Santri Berdaya dalam Menjaga Martabat Kemanusiaan

 Santri Berdaya dalam Menjaga Martabat Kemanusiaan

Muhammad Agung, Alumni Pondok Pesantren DDI Takkalasi, Barru.

Hari Santri Nasional diperingati setiap tanggal 22 Oktober. Peringatan Hari Santri Nasional berawal dari usulan masyarakat pesantren sebagai momentum mengingat, menghargai dan meneladani perjuangan dan jasa kaum santri menegakkan kemerdekaan Indonesia. 

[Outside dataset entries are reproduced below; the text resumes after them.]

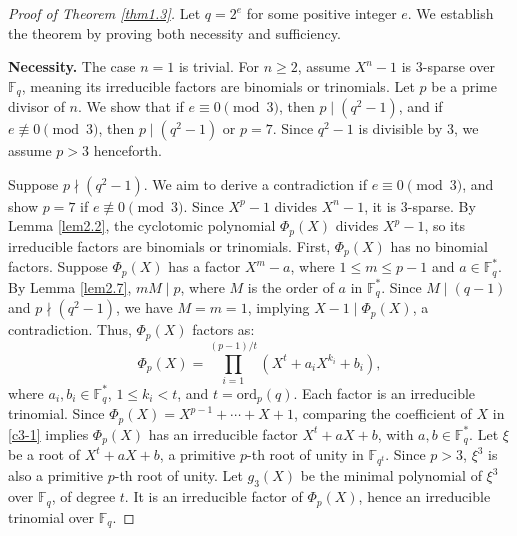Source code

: \documentclass[10pt,reqno]{amsart}
\theoremstyle{definition}
\theoremstyle{remark}
\numberwithin{equation}{section}
\begin{document}
\begin{proof}[Proof of Theorem \ref{thm1.3}]
Let $q = 2^e$ for some positive integer $e$. We establish the theorem by proving both necessity and sufficiency.

\textbf{Necessity.} The case $n=1$ is trivial. For $n \geq 2$, assume $X^n - 1$ is 3-sparse over $\mathbb{F}_q$, meaning its irreducible factors are binomials or trinomials. Let $p$ be a prime divisor of $n$. We show that if $e \equiv 0 \pmod{3}$, then $p \mid (q^2 - 1)$, and if $e \not\equiv 0 \pmod{3}$, then $p \mid (q^2 - 1)$ or $p = 7$. Since $q^2 - 1$ is divisible by 3, we assume $p > 3$ henceforth.

Suppose $p \nmid (q^2 - 1)$. We aim to derive a contradiction if $e \equiv 0 \pmod{3}$, and show $p = 7$ if $e \not\equiv 0 \pmod{3}$. Since $X^p - 1$ divides $X^n - 1$, it is 3-sparse. By Lemma \ref{lem2.2}, the cyclotomic polynomial $\Phi_p(X)$ divides $X^p - 1$, so its irreducible factors are binomials or trinomials. First, $\Phi_p(X)$ has no binomial factors. Suppose $\Phi_p(X)$ has a factor $X^m - a$, where $1 \leq m \leq p-1$ and $a \in \mathbb{F}_q^*$. By Lemma \ref{lem2.7}, $m M \mid p$, where $M$ is the order of $a$ in $\mathbb{F}_q^*$. Since $M \mid (q - 1)$ and $p \nmid (q^2 - 1)$, we have $M = m = 1$, implying $X - 1 \mid \Phi_p(X)$, a contradiction. Thus, $\Phi_p(X)$ factors as:
\begin{equation}\label{c3-1}
\Phi_p(X) = \prod_{i=1}^{(p-1)/t} (X^t + a_i X^{k_i} + b_i),
\end{equation}
where $a_i, b_i \in \mathbb{F}_q^*$, $1 \leq k_i < t$, and $t = \text{ord}_p(q)$. Each factor is an irreducible trinomial. Since $\Phi_p(X) = X^{p-1} + \cdots + X + 1$, comparing the coefficient of $X$ in \eqref{c3-1} implies $\Phi_p(X)$ has an irreducible factor $X^t + a X + b$, with $a, b \in \mathbb{F}_q^*$. Let $\xi$ be a root of $X^t + a X + b$, a primitive $p$-th root of unity in $\mathbb{F}_{q^t}$. Since $p > 3$, $\xi^3$ is also a primitive $p$-th root of unity. Let $g_3(X)$ be the minimal polynomial of $\xi^3$ over $\mathbb{F}_q$, of degree $t$. It is an irreducible factor of $\Phi_p(X)$, hence an irreducible trinomial over $\mathbb{F}_q$.


\end{proof}
\end{document}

Resolusi Jihad memberi gambaran bahwa umat Islam dengan penuh keyakinan dan kemauan siap tempur di medan laga memperjuangkan tegaknya Indonesia dari ancaman Sekutu-Belanda yang hendak kembali menguasai Indonesia. Hal itulah menjadi catatan dalam sejarah dalam perjuangan ulama, kiyai dan santri dalam perjuangan kemerdekaan bangsa dan Negara ini. Sehingga penetapan hari santri Hari Santri Nasional pertama kali diperingati pada tahun 2015 silam berdasarkan Keppres Presiden Joko Widodo (Jokowi) Nomor 22 Tahun 2015 tentang Hari Santri.

Peringatan Hari Santri tahun ini mengangkat tema “Berdaya Menjaga Martabat Kemanusiaan” tentunya mengandung pesan sebagaimana sesuai yang disampaikan oleh pak menteri agama bahwa santri adalah pribadi yang selalu siap sedia mendarmabaktikan hidupnya untuk bangsa dan negara. Sejarah telah membuktikan bahwa santri selalu ada dalam setiap fase perjalanan Indonesia. Ketika Indonesia memanggil, santri tidak pernah mengatakan tidak.

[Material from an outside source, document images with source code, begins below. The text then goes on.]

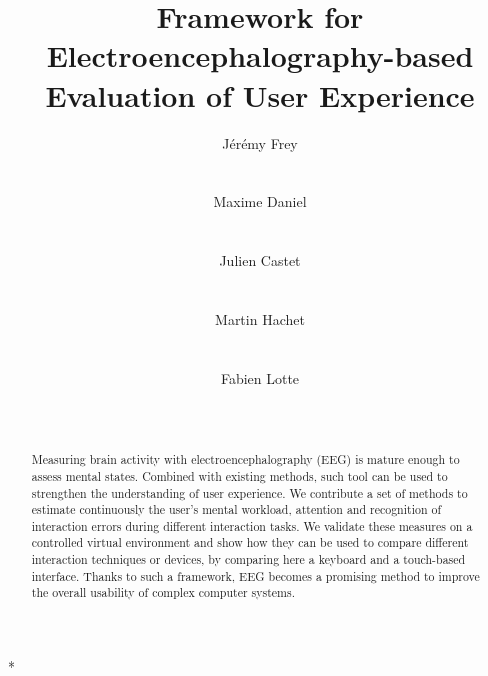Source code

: \documentclass[]{sigchi}
\title{Framework for Electroencephalography-based Evaluation of User Experience}
\author{
  \alignauthor Jérémy Frey\\
    \affaddr{Univ. Bordeaux, France}\\
    \email{jeremy.frey@inria.fr}\\
  \alignauthor Maxime Daniel\\
    \affaddr{Immersion SAS, France}\\
    \email{maxime.daniel@u-bordeaux.fr}\\ 
  \alignauthor Julien Castet\\
    \affaddr{Immersion SAS, France}\\
    \email{julien.castet@immersion.fr}\\ 
  \alignauthor Martin Hachet\\
    \affaddr{Inria, France}\\
    \email{martin.hachet@inria.fr}\\
  \alignauthor Fabien Lotte\\
    \affaddr{Inria, France}\\
    \email{fabien.lotte@inria.fr}\\
}
\date{}
\begin{document}
  
\maketitle
\begin{abstract}
Measuring brain activity with electroencephalography (EEG) is mature
enough to assess mental states. Combined with existing methods, such
tool can be used to strengthen the understanding of user experience. We
contribute a set of methods to estimate continuously the user's mental
workload, attention and recognition of interaction errors during
different interaction tasks. We validate these measures on a controlled
virtual environment and show how they can be used to compare different
interaction techniques or devices, by comparing here a keyboard and a
touch-based interface. Thanks to such a framework, EEG becomes a
promising method to improve the overall usability of complex computer
systems.
\end{abstract}


  

\def \citep {\protect\cite}





\makeatletter
\def\url@leostyle{\@ifundefined{selectfont}{\def\UrlFont{\sf}}{\def\UrlFont{\small\bf\ttfamily}}}
\makeatother
{}

\def\pprw{8.5in}
\def\pprh{11in}
\special{papersize=\pprw,\pprh}
\setlength{\paperwidth}{\pprw}
\setlength{\paperheight}{\pprh}
\setlength{\pdfpagewidth}{\pprw}
\setlength{\pdfpageheight}{\pprh}

\hypersetup{bookmarksnumbered,
  colorlinks,
  citecolor=black,
  filecolor=black,
  linkcolor=black,
  urlcolor=linkColor,
  breaklinks=true,
}

\WithSuffix\newcommand\caption*{\caption}
\end{document}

Ihwal peran kaum pesantren jadi menarik untuk dituliskan. Selama ini kajian tentang peran pesantren (ulama-santri) masih cenderung terabaikan. Peran pesantren kecenderungannya masih dilihat dari satu sisi saja, yakni sebagai lembaga pendidikan dan pusat penyebaran agama Islam. Di luar itu, masih belum begitu banyak dikisahkannya.

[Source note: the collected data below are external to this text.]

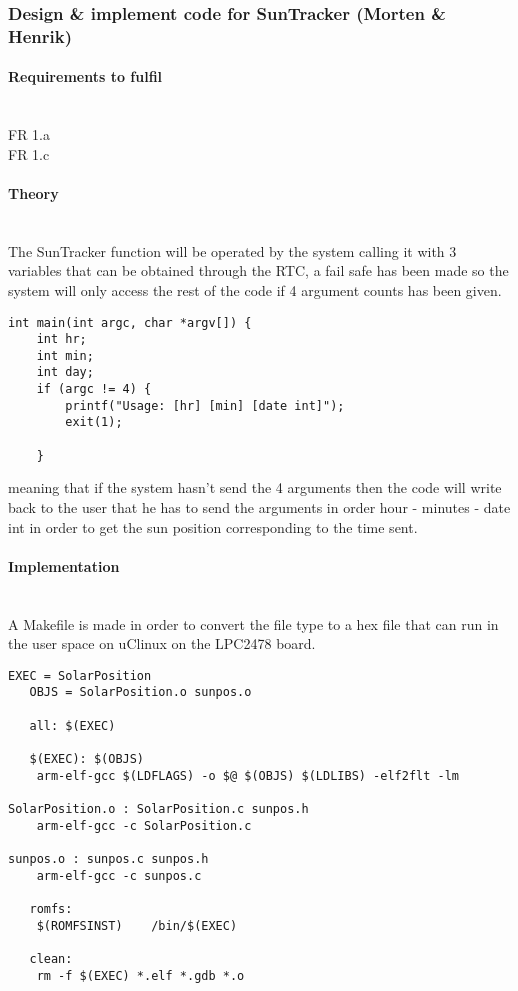 \subsubsection{Design \& implement code for SunTracker (Morten \& Henrik)}
\paragraph{Requirements to fulfil}\mbox{}\\
FR 1.a\\
FR 1.c

\paragraph{Theory}\mbox{}\\
The SunTracker function will be operated by the system calling it with 3 variables that can be obtained through the RTC, a fail safe has been made so the system will only access the rest of the code if 4 argument counts has been given.
\begin{verbatim}
int main(int argc, char *argv[]) {
	int hr;
	int min;
	int day;
	if (argc != 4) {
		printf("Usage: [hr] [min] [date int]");
		exit(1);

	}
\end{verbatim}

meaning that if the system hasn't send the 4 arguments then the code will write back to the user that he has to send the arguments in order hour - minutes - date int in order to get the sun position corresponding to the time sent.

\paragraph{Implementation}\mbox{}\\
A Makefile is made in order to convert the file type to a hex file that can run in the user space on uClinux on the LPC2478 board. 
\begin{verbatim}
EXEC = SolarPosition
   OBJS = SolarPosition.o sunpos.o
 
   all: $(EXEC)
 
   $(EXEC): $(OBJS)
	arm-elf-gcc $(LDFLAGS) -o $@ $(OBJS) $(LDLIBS) -elf2flt -lm

SolarPosition.o : SolarPosition.c sunpos.h 
	arm-elf-gcc -c SolarPosition.c
 
sunpos.o : sunpos.c sunpos.h
	arm-elf-gcc -c sunpos.c

   romfs:
	$(ROMFSINST)    /bin/$(EXEC)
 
   clean:
	rm -f $(EXEC) *.elf *.gdb *.o
\end{verbatim}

Sejarah Singkat dari Perjuangan Santri

Hasil penelusuran digoogle terkait sejarah singkat Perjuangan Kiyai/Ulama dan Santri ialah memberikan gambaran adanya perjuangan ulama/kiyai bersama santrinya dalam melakukan perlawanan terhadap penjajah, ketika sultan-sultan sudah tidak memiliki kekuatan politik lagi karena dikalahkan penjajah, ulama sebagai sentral figur masyarakat menggantikan posisi sultan atau raja dalam menggalang kekuatan. Pusat kekuatan politik yang semula berada di keraton berpindah ke pesantren-pesantren.

Perlawanan-perlawanan yang terjadi sejak permulaan abad ke-19 pun sesungguhnya dimotori oleh kaum pesantren. Sebagaimana Geertz (Suryanegara, 1996) menyebut, antara tahun 1820-1880 di Indonesia telah terjadi empat kali perlawanan besar yang dimotori ulama-santri. Ada perlawanan santri di Sumatera Barat (1821-1828), Perang Jawa (1825-1830), Perlawanan di Barat Laut Jawa pada 1840 dan 1880, serta Perang Aceh pada 1873-1903. Sementara di Jawa Barat, ada Perang Kedongdong (1808-1819). Bahkan Perang yang terjadi di Cirebon ini melibatkan ribuan santri dalam pertempurannya. Perang ini pun dianggap cukup besar dalam sejarahnya. Bukan karena peristiwanya saja yang heroik, tetapi juga dalam perang ini Belanda pernah mengalami kekalahan hingga mengalami kerugian besar, sampai 150.000 gulden. Juga, meski berbagai perlawanan yang dimotori ulama-santri dalam kurun abad ke-19 belumlah mewakili semangat keindonesiaan, melainkan masih berisifat kedaerahan. Tetapi, cukup menjadi fakta sejarah kalau ulama-santri menempati posisi penting dalam melakukan perlawanan terhadap penjajah.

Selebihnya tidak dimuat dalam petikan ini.